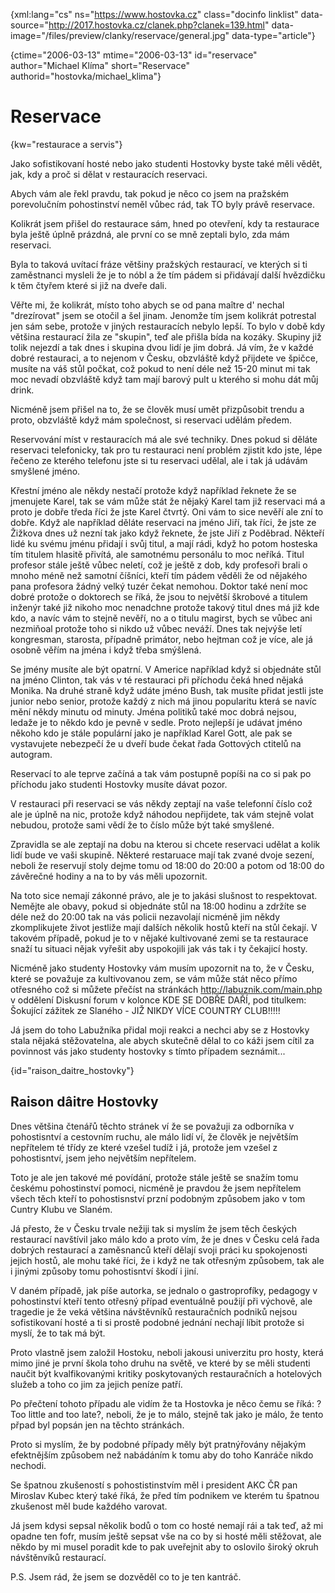 
{xml:lang="cs" ns="https://www.hostovka.cz" class="docinfo linklist" data-source="http://2017.hostovka.cz/clanek.php?clanek=139.html" data-image="/files/preview/clanky/reservace/general.jpg" data-type="article"}

{ctime="2006-03-13" mtime="2006-03-13" id="reservace" author="Michael Klíma" short="Reservace" authorid="hostovka/michael_klima"}

# Reservace

<!-- generated attribute kw by user_udpatekw.sh on 2020-04-21, do not edit -->

{kw="restaurace a servis"}

Jako sofistikovaní hosté nebo jako studenti Hostovky byste také měli vědět, jak, kdy a proč si dělat v restauracích reservaci.

Abych vám ale řekl pravdu, tak pokud je něco co jsem na pražském porevolučním pohostinství neměl vůbec rád, tak TO byly právě reservace.

Kolikrát jsem přišel do restaurace sám, hned po otevření, kdy ta restaurace byla ještě úplně prázdná, ale první co se mně zeptali bylo, zda mám reservaci.

Byla to taková uvítací fráze většiny pražských restaurací, ve kterých si ti zaměstnanci mysleli že je to nóbl a že tím pádem si přidávají další hvězdičku k těm čtyřem které si již na dveře dali.

Věřte mi, že kolikrát, místo toho abych se od pana maître d' nechal "drezírovat" jsem se otočil a šel jinam. Jenomže tím jsem kolikrát potrestal jen sám sebe, protože v jiných restauracích nebylo lepší. To bylo v době kdy většina restaurací žila ze "skupin", teď ale přišla bída na kozáky. Skupiny již tolik nejezdí a tak dnes i skupina dvou lidí je jim dobrá. Já vím, že v každé dobré restauraci, a to nejenom v Česku, obzvláště když přijdete ve špičce, musíte na váš stůl počkat, což pokud to není déle než 15-20 minut mi tak moc nevadí obzvláště když tam mají barový pult u kterého si mohu dát můj drink.

Nicméně jsem přišel na to, že se člověk musí umět přizpůsobit trendu a proto, obzvláště když mám společnost, si reservaci udělám předem.

Reservování míst v restauracích má ale své techniky. Dnes pokud si děláte reservaci telefonicky, tak pro tu restauraci není problém zjistit kdo jste, lépe řečeno ze kterého telefonu jste si tu reservaci udělal, ale i tak já udávám smyšlené jméno.

Křestní jméno ale někdy nestačí protože když například řeknete že se jmenujete Karel, tak se vám může stát že nějaký Karel tam již reservaci má a proto je dobře tředa říci že jste Karel čtvrtý. Oni vám to sice nevěří ale zní to dobře. Když ale například děláte reservaci na jméno Jiří, tak říci, že jste ze Žižkova dnes už nezní tak jako když řeknete, že jste Jiří z Poděbrad. Někteří lidé ku svému jménu přidají i svůj titul, a mají rádi, když ho potom hosteska tím titulem hlasitě přivítá, ale samotnému personálu to moc neříká. Titul profesor stále ještě vůbec neletí, což je ještě z dob, kdy profesoři brali o mnoho méně než samotní číšníci, kteří tím pádem věděli že od nějakého pana profesora žádný velký tuzér čekat nemohou. Doktor také není moc dobré protože o doktorech se říká, že jsou to největší škrobové a titulem inženýr také již nikoho moc nenadchne protože takový titul dnes má již kde kdo, a navíc vám to stejně nevěří, no a o titulu magirst, bych se vůbec ani nezmiňoal protože toho si nikdo už vůbec neváží. Dnes tak nejvýše letí kongresman, starosta, případně primátor, nebo hejtman což je více, ale já osobně věřím na jména i když třeba smýšlená.

Se jmény musíte ale být opatrní. V Americe například když si objednáte stůl na jméno Clinton, tak vás v té restauraci při příchodu čeká hned nějaká Monika. Na druhé straně když udáte jméno Bush, tak musíte přidat jestli jste junior nebo senior, protože každý z nich má jinou popularitu která se navíc mění někdy minutu od minuty. Jména politiků také moc dobrá nejsou, ledaže je to někdo kdo je pevně v sedle. Proto nejlepší je udávat jméno někoho kdo je stále populární jako je například Karel Gott, ale pak se vystavujete nebezpečí že u dveří bude čekat řada Gottových ctitelů na autogram.

Reservací to ale teprve začíná a tak vám postupně popíši na co si pak po příchodu jako studenti Hostovky musíte dávat pozor.

V restauraci při reservaci se vás někdy zeptají na vaše telefonní číslo což ale je úplně na nic, protože když náhodou nepřijdete, tak vám stejně volat nebudou, protože sami vědí že to číslo může být také smyšlené.

Zpravidla se ale zeptají na dobu na kterou si chcete reservaci udělat a kolik lidí bude ve vaši skupině. Některé restaruace mají tak zvané dvoje sezení, neboli že reservují stoly dejme tomu od 18:00 do 20:00 a potom od 18:00 do závěrečné hodiny a na to by vás měli upozornit.

Na toto sice nemají zákonné právo, ale je to jakási slušnost to respektovat. Nemějte ale obavy, pokud si objednáte stůl na 18:00 hodinu a zdržíte se déle než do 20:00 tak na vás policii nezavolají nicméně jim někdy zkomplikujete život jestliže mají dalších několik hostů kteří na stůl čekají. V takovém případě, pokud je to v nějaké kultivované zemi se ta restaurace snaží tu situaci nějak vyřešit aby uspokojili jak vás tak i ty čekajicí hosty.

Nicméně jako studenty Hostovky vám musím upozornit na to, že v Česku, které se považuje za kultivovanou zem, se vám může stát něco přímo otřesného což si můžete přečíst na stránkách http://labuznik.com/main.php v oddělení Diskusní forum v kolonce KDE SE DOBŘE DAŘÍ, pod titulkem: Šokující zážitek ze Slaného - JIŽ NIKDY VÍCE COUNTRY CLUB!!!!!

Já jsem do toho Labužníka přidal moji reakci a nechci aby se z Hostovky stala nějaká stěžovatelna, ale abych skutečně dělal to co káži jsem cítil za povinnost vás jako studenty hostovky s tímto případem seznámit...

{id="raison\_daitre\_hostovky"}

## Raison dâitre Hostovky

Dnes většina čtenářů těchto stránek ví že se považuji za odborníka v pohostisntví a cestovním ruchu, ale málo lidí ví, že člověk je největším nepřítelem té třídy ze které vzešel tudíž i já, protože jem vzešel z pohostisntví, jsem jeho největším nepřítelem.

Toto je ale jen takové mé povídání, protože stále ještě se snažím tomu českému pohostinství pomoci, nicméně je pravdou že jsem nepřítelem všech těch kteří to pohostisnství przní podobným způsobem jako v tom Cuntry Klubu ve Slaném.

Já přesto, že v Česku trvale nežiji tak si myslím že jsem těch českých restaurací navštívil jako málo kdo a proto vím, že je dnes v Česku celá řada dobrých restaurací a zaměsnanců kteří dělají svoji práci ku spokojenosti jejich hostů, ale mohu také říci, že i když ne tak otřesným způsobem, tak ale i jinými způsoby tomu pohostisntví škodí i jiní.

V daném případě, jak píše autorka, se jednalo o gastroprofíky, pedagogy v pohostinství kteří tento otřesný případ eventuálně použijí při výchově, ale tragedie je že veká většina návštěvníků restauračních podniků nejsou sofistikovaní hosté a ti si prostě podobné jednání nechají líbit protože si myslí, že to tak má být.

Proto vlastně jsem založil Hostoku, neboli jakousi univerzitu pro hosty, která mimo jiné je první škola toho druhu na světě, ve které by se měli studenti naučit být kvalfikovanými kritiky poskytovaných restauračních a hotelových služeb a toho co jim za jejich peníze patří.

Po přečtení tohoto případu ale vidím že ta Hostovka je něco čemu se říká: ?Too little and too late?, neboli, že je to málo, stejně tak jako je málo, že tento přpad byl popsán jen na těchto stránkách.

Proto si myslím, že by podobné případy měly být pratnýřovány nějakým efektnějším způsobem než nabádáním k tomu aby do toho Kanráče nikdo nechodi.

Se špatnou zkušeností s pohostistinstvím měl i president AKC ČR pan Miroslav Kubec který také říká, že před tím podnikem ve kterém tu špatnou zkušenost měl bude každého varovat.

Já jsem kdysi sepsal několik bodů o tom co hosté nemají rái a tak teď, až mi opadne ten fofr, musím ještě sepsat vše na co by si hosté měli stěžovat, ale někdo by mi musel poradit kde to pak uveřejnit aby to oslovilo široký okruh návštěnvíků restaurací.

P.S. Jsem rád, že jsem se dozvěděl co to je ten kantráč.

- Task prompt
Keeping every character as it is, restate the lines above that run from the line with "Reservování míst v" through the line with "Křestní jméno ale", both included, and nothing else.

- Task result
Reservování míst v restauracích má ale své techniky. Dnes pokud si děláte reservaci telefonicky, tak pro tu restauraci není problém zjistit kdo jste, lépe řečeno ze kterého telefonu jste si tu reservaci udělal, ale i tak já udávám smyšlené jméno.

Křestní jméno ale někdy nestačí protože když například řeknete že se jmenujete Karel, tak se vám může stát že nějaký Karel tam již reservaci má a proto je dobře tředa říci že jste Karel čtvrtý. Oni vám to sice nevěří ale zní to dobře. Když ale například děláte reservaci na jméno Jiří, tak říci, že jste ze Žižkova dnes už nezní tak jako když řeknete, že jste Jiří z Poděbrad. Někteří lidé ku svému jménu přidají i svůj titul, a mají rádi, když ho potom hosteska tím titulem hlasitě přivítá, ale samotnému personálu to moc neříká. Titul profesor stále ještě vůbec neletí, což je ještě z dob, kdy profesoři brali o mnoho méně než samotní číšníci, kteří tím pádem věděli že od nějakého pana profesora žádný velký tuzér čekat nemohou. Doktor také není moc dobré protože o doktorech se říká, že jsou to největší škrobové a titulem inženýr také již nikoho moc nenadchne protože takový titul dnes má již kde kdo, a navíc vám to stejně nevěří, no a o titulu magirst, bych se vůbec ani nezmiňoal protože toho si nikdo už vůbec neváží. Dnes tak nejvýše letí kongresman, starosta, případně primátor, nebo hejtman což je více, ale já osobně věřím na jména i když třeba smýšlená.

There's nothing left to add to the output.